The fact that logic is content-dependent opens a new horizon concerning the relationship of logic to ontology (or objectology). Although the classical concepts of *a priori* and *a posteriori* propositions (or judgments) has lately become rather blurred, there is an undeniable fact: it is certain that the far origin of mathematics is based on empirical practical knowledge, but nobody can claim that higher mathematics is empirical.

Thanks to category theory, it is an established fact that some sort of very important logical systems: the classical and the intuitionistic (with all its axiomatically enriched subsystems), can be interpreted through topoi. And these possibility permits to consider topoi, be it in a Noneist or in a Platonist way, as universes, that is, as ontologies or as objectologies. Now, the association of a topos with its correspondent ontology (or objectology) is quite different from the association of theoretical terms with empirical concepts. Within the frame of a physical theory, if a new fact is discovered in the laboratory, it must be explained through logical deduction (with the due initial conditions and some other details). If a logical conclusion is inferred from the fundamental hypotheses, it must be corroborated through empirical observation. And if the corroboration fails, the theory must be readjusted or even rejected.

In the case of categorial logic, the situation has some similarity with the former case; but we must be careful not to be influenced by apparent coincidences. If we add, as an axiom, the *tertium non datur* to the formalized intuitionistic logic we obtain classical logic. That is, we can formally pass from the one to the other, just by adding or suppressing the *tertium*. This fact could induce us to think that, just as in physics, if a logical theory, let’s say, intuitionistic logic, cannot include a true proposition, then its axioms must be readjusted, to make it possible to include it among its theorems. But there is a radical difference: in the semantics of intuitionistic logic, and of any logic, the point of departure is not a set of hypothetical propositions that must be corroborated through experiment; it is a set of propositions that are true under some interpretation. This set can be axiomatic or it can consist in rules of inference, but the theorems of the system are not submitted to verification. The derived propositions are just true, and nothing more. The logician surely tries to find new true propositions but, when they are found (through some effective method, that can be intuitive, as it is in Gödel’s theorem) there are only three possible cases: they can be formally derivable, they can be formally underivable, they can be formally neither derivable nor underivable, that is, undecidable. But undecidability does not induce the logician to readjust or to reject the theory. Nobody tries to add axioms or to diminish them. In physics, when we are handling a theory T, and a new describable phenomenon is found that cannot be deduced from the axioms (plus initial or some other conditions), T must be readjusted or even rejected. A classical logician will never think of changing the axioms or rules of inference of classical logic because it is undecidable. And an intuitionist logician would not care at all to add the *tertium* to the axioms of Heyting’s system because it cannot be derived within it.

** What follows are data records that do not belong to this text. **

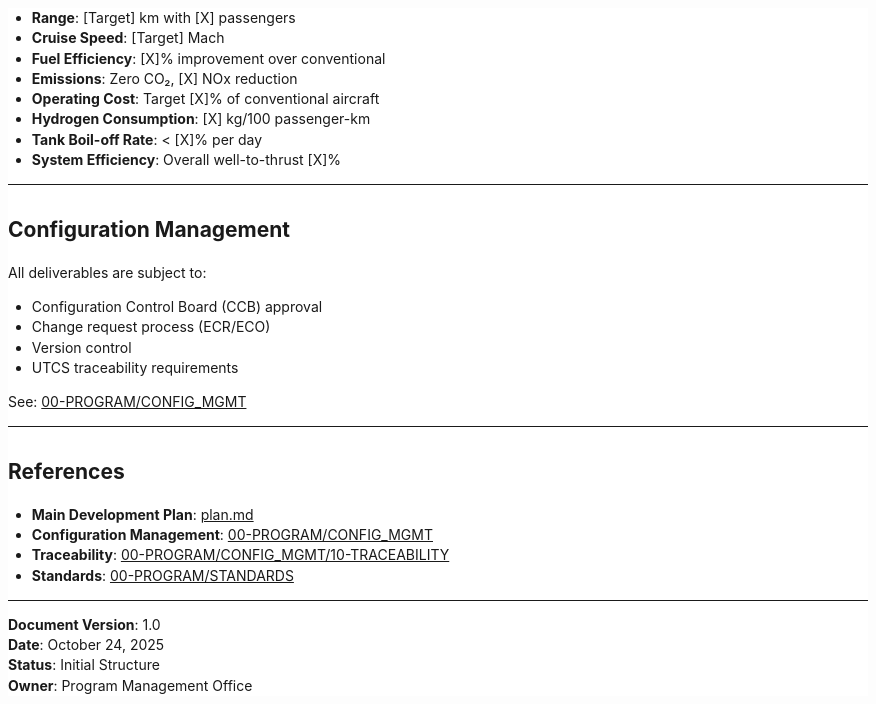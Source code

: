 - **Range**: [Target] km with [X] passengers
- **Cruise Speed**: [Target] Mach
- **Fuel Efficiency**: [X]% improvement over conventional
- **Emissions**: Zero CO₂, [X] NOx reduction
- **Operating Cost**: Target [X]% of conventional aircraft
- **Hydrogen Consumption**: [X] kg/100 passenger-km
- **Tank Boil-off Rate**: < [X]% per day
- **System Efficiency**: Overall well-to-thrust [X]%

---

## Configuration Management

All deliverables are subject to:
- Configuration Control Board (CCB) approval
- Change request process (ECR/ECO)
- Version control
- UTCS traceability requirements

See: [00-PROGRAM/CONFIG_MGMT](../../../../../../../00-PROGRAM/CONFIG_MGMT/)

---

## References

- **Main Development Plan**: [plan.md](../../../plan.md)
- **Configuration Management**: [00-PROGRAM/CONFIG_MGMT](../../../../../../../00-PROGRAM/CONFIG_MGMT/)
- **Traceability**: [00-PROGRAM/CONFIG_MGMT/10-TRACEABILITY](../../../../../../../00-PROGRAM/CONFIG_MGMT/10-TRACEABILITY/)
- **Standards**: [00-PROGRAM/STANDARDS](../../../../../../../00-PROGRAM/STANDARDS/)

---

**Document Version**: 1.0  
**Date**: October 24, 2025  
**Status**: Initial Structure  
**Owner**: Program Management Office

The foregoing considerations sufficiently show that in logic and mathematics there is something that, with full right, can be called “*a priori*“. And although, as we have said, we must acknowledge that the concepts of *a priori* and *a posteriori* are not clear-cut, in some cases, we can rightly speak of synthetical *a priori* knowledge. For instance, the Gödel’s proposition that affirms its own underivabilty is synthetical and *a priori*. But there are other propositions, for instance, mathematical induction, that can also be considered as synthetical and *a priori*. And a great deal of mathematical definitions, that are not abbreviations, are synthetical. For instance, the definition of a monoid action is synthetical (and, of course, *a priori*) because the concept of a monoid does not have among its characterizing traits the concept of an action, and vice versa.

Categorial logic is, the deepest knowledge of logic that has ever been achieved. But its scope does not encompass the whole field of logic. There are other kinds of logic that are also important and, if we intend to know, as much as possible, what logic is and how it is related to mathematics and ontology (or objectology), we must pay attention to them. From a mathematical and a philosophical point of view, the most important logical non-paracomplete systems are the paraconsistent ones. These systems are something like a dual to paracomplete logics. They are employed in inconsistent theories without producing triviality (in this sense also relevant logics are paraconsistent). In intuitionist logic there are interpretations that, with respect to some topoi, include two false contradictory propositions; whereas in paraconsistent systems we can find interpretations in which there are two contradictory true propositions.

There is, though, a difference between paracompleteness and paraconsistency. Insofar as mathematics is concerned, paracomplete systems had to be coined to cope with very deep problems. The paraconsistent ones, on the other hand, although they have been applied with success to mathematical theories, were conceived for purely philosophical and, in some cases, even for political and ideological motivations. The common point of them all was the need to construe a logical system able to cope with contradictions. That means: to have at one’s disposal a deductive method which offered the possibility of deducing consistent conclusions from inconsistent premisses. Of course, the inconsistency of the premisses had to comply with some (although very wide) conditions to avoid triviality. But these conditions made it possible to cope with paradoxes or antinomies with precision and mathematical sense.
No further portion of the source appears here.